Well it finally happened. Today I was teaching a class and three times I called a kid Osher. I guess it’s the teacher equivalent of when a student calls you Mum, only way cooler – even if the kid in question didn’t realise the absolute honour.
I vowed and declared that I would hate this season of The Bachelorette, hate Ali and hate writing about it, yet here I am admitting that the thing has infiltrated my subconscious and I can hardly wait until all my dreams for Ali come true and she rides off into the sunset with Taite…but first she has to ditch Daniel so we can get to the home towns.
To get that ball rolling, the real Osher arrives at the mansion to tell them that the last group date is only hours away and he delivers a rack of lederhosen as a clue. They are all much too excited about wearing shorts with socks and one is totally over-the-top at the thought of leather chaps:
Voice off-camera: “I’ve got a set at home!”
It’s an Oktoberfest challenge. It’s homage to Ali’s father:
“We’re going to see who can drink the most beer!” exclaims Osher.
Ali, in defence of her dad, needs to clarify. She wants to see who can have the most fun tossing pretzels, tipping tubs of sauerkraut over their heads and carrying as many beer steins as they can without slipping a disc.
More specifically, she wants to see who can drink the most beer without threatening to beat up all the other contestants.
The real sauerkraut soon emerges: Charlie gets mad when he sees Bill tapping stein with Ali (and I’m not even being metaphorical), madder when Bill tips sauerkraut over his head, and positively livid when Ali is crap at directing him blindfolded and he pours nine steins of beer down his crotch.
But what really tips the scales is that the whole thing is being conducted outside and there aren’t even any doors he can show anyone.
In the end, Bill can handle his beer the best of all of them and have the most fun doing it, and he wins the alone time with Ali to Deliveroo some German fare. Ali’s still concerned that Bill is just telling her what she wants to hear, so she’s prepared to ask him all the hard questions:
“Do you like sausage?”
Bill does like sausage, but only in a German cuisine way.
But more importantly, he is prepared to dissolve his construction company, move to Adelaide, work for someone else for a couple of years before starting all again.
Ali is touched. No man has ever done this for her before.
She’s a little bit more in love with Bill. But no rose.
The next day, Ali is excited about her single date with Taite. I have to confess I’m a little bit excited about this as well, because although he arrives in ridiculous trousers, they are both soon swimming about in a really cold pool, and let’s just say Taite is built for swimming around in a freezing cold rock pool.
Back at the house, the other four guys are sitting by the pool talking about how crucial it is that Taite opens up; well at least Charlie, Bill and Todd are. Daniel has reverted to his usual state – midway between mute and catatonic. And that, students of literary devices, is both irony and foreshadowing.

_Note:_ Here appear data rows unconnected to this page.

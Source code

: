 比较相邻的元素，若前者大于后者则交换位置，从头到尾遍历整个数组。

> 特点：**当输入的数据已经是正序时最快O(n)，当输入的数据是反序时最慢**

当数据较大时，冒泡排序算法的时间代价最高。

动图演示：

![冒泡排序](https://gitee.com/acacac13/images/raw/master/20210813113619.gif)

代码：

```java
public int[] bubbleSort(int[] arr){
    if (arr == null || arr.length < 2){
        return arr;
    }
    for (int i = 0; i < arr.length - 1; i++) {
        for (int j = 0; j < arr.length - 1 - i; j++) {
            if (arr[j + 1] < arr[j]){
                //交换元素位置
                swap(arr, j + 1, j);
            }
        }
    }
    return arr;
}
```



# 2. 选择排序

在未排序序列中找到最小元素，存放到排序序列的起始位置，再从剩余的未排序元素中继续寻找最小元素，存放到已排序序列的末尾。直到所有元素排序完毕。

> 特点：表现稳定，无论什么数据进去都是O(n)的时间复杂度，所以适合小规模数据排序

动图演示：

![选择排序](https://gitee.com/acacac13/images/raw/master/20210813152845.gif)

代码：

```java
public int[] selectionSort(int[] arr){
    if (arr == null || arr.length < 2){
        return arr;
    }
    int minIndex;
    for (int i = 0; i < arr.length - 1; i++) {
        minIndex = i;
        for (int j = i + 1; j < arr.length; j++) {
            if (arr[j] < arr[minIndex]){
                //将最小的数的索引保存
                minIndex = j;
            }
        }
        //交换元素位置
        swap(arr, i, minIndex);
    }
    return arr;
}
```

Meanwhile, Ali and Taite are perched uncomfortably on a rock like they are both remembering that old story about how sitting on cold concrete gives you piles.
To distract them, Ali has tied some hard questions to a bunch of balloons. He does OK when he says he’s open to a quick engagement, but doesn’t score any points for admitting to self-doubt.
Ali decides that they should retire somewhere more comfortable. Sadly, as this is the last single date of the season, the budget is running a bit thin and Laura Ashley has failed to deliver a day lounge, so they find themselves perched upon another rock.
Poor Todd has developed a painful crick in his neck.
Ali wants to know if he could fall in love with her before the end of this, and he says he could, but he isn’t going to say it until he is actually there. And can’t somebody pass the Voltaren?
Ali’s concerned. She’s not sure if Taite is prepared to fight for her. I’d be a little concerned too, if it weren’t for…Daniel.
Cocktail Party time, and Charlie is feeling uneasy. He says it’s becasue he doesn’t know where he stands, but it could also be because his jacket is in fire.
Taite and Ali arrive back from their date and it’s awkie talkie time. In fact, it’s so awkward that Daniel manages to approach Ali for some one-on-one-time.
He knows that it’s his last chance to tell Ali how he feels:
“Um…phew…I just wanted…um…to bring you here…um…to tell you…um…how I feel.”
Cue Todd, who asks to interrupt. Fair enough. It’s been like, fifteen minutes.
And then he literally leads Ali to Todd.
It’s like Louis XVI arriving at the guillotine, turning to the executioner and saying: “I’ve got this. Hold my crown.”
At the Rose Ceremony, Daniel is sucking on some sour grapes. He is livid with Todd. It is ALL Todd’s fault he couldn’t express himself. Todd interrupted him just as he was about to find his voice. Because of him he will never get to marry Ali. Todd must die….
But of course this is all an internal monologue and despite some manufactured tension where Taite and Daniel are the final two, the latter is sent home.
And he leaves the mansion as he sent the first seven episodes…in silence.